_Exercise goal_:
From the entries below, return only the lines starting at the one that contains "1. Orientation" and ending at the one that contains "## Projects ##", exactly as they stand.

_Excerpted data_:
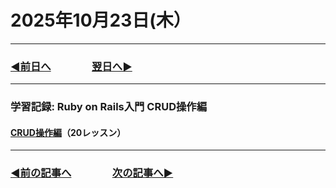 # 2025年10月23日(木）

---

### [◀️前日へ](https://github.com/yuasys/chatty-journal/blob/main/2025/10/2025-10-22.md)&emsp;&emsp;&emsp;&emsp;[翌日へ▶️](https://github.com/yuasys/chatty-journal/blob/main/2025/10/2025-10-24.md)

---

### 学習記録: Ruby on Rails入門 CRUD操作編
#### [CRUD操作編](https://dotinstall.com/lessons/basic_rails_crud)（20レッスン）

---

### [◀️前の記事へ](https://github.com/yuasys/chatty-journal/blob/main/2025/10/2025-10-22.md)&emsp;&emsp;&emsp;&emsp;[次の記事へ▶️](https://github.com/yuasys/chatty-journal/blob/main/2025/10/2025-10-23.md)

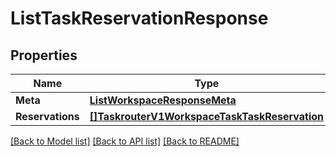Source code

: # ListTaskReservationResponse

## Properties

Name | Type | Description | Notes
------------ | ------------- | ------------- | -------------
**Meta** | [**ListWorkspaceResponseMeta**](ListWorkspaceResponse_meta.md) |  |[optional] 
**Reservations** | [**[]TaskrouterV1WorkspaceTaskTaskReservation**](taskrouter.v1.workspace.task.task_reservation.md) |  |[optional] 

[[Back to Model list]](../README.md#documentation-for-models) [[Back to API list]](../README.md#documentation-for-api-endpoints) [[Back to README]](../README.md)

--

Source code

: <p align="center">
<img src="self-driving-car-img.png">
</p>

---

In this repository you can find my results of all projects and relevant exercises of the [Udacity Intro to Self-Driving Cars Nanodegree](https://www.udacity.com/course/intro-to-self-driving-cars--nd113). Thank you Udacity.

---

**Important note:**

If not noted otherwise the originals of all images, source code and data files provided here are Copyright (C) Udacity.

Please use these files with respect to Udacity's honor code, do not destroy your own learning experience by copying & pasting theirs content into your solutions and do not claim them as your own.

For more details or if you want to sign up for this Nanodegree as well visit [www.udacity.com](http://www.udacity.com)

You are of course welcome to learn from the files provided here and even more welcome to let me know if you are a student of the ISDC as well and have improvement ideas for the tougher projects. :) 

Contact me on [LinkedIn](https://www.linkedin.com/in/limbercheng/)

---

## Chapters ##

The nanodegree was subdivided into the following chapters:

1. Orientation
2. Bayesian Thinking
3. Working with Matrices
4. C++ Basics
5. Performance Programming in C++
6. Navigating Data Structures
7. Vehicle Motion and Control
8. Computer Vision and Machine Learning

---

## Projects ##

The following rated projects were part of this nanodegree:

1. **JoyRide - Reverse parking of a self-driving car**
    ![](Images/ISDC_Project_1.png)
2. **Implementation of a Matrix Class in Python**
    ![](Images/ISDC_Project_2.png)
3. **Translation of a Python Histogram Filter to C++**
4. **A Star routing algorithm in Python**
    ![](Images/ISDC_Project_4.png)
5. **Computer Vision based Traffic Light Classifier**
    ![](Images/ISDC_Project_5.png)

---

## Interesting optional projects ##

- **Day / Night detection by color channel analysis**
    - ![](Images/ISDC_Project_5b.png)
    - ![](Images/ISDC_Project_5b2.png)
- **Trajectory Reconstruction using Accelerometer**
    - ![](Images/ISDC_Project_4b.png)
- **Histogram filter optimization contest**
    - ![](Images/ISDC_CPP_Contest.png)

_Expected answer_:
1. Orientation
2. Bayesian Thinking
3. Working with Matrices
4. C++ Basics
5. Performance Programming in C++
6. Navigating Data Structures
7. Vehicle Motion and Control
8. Computer Vision and Machine Learning

---

## Projects ##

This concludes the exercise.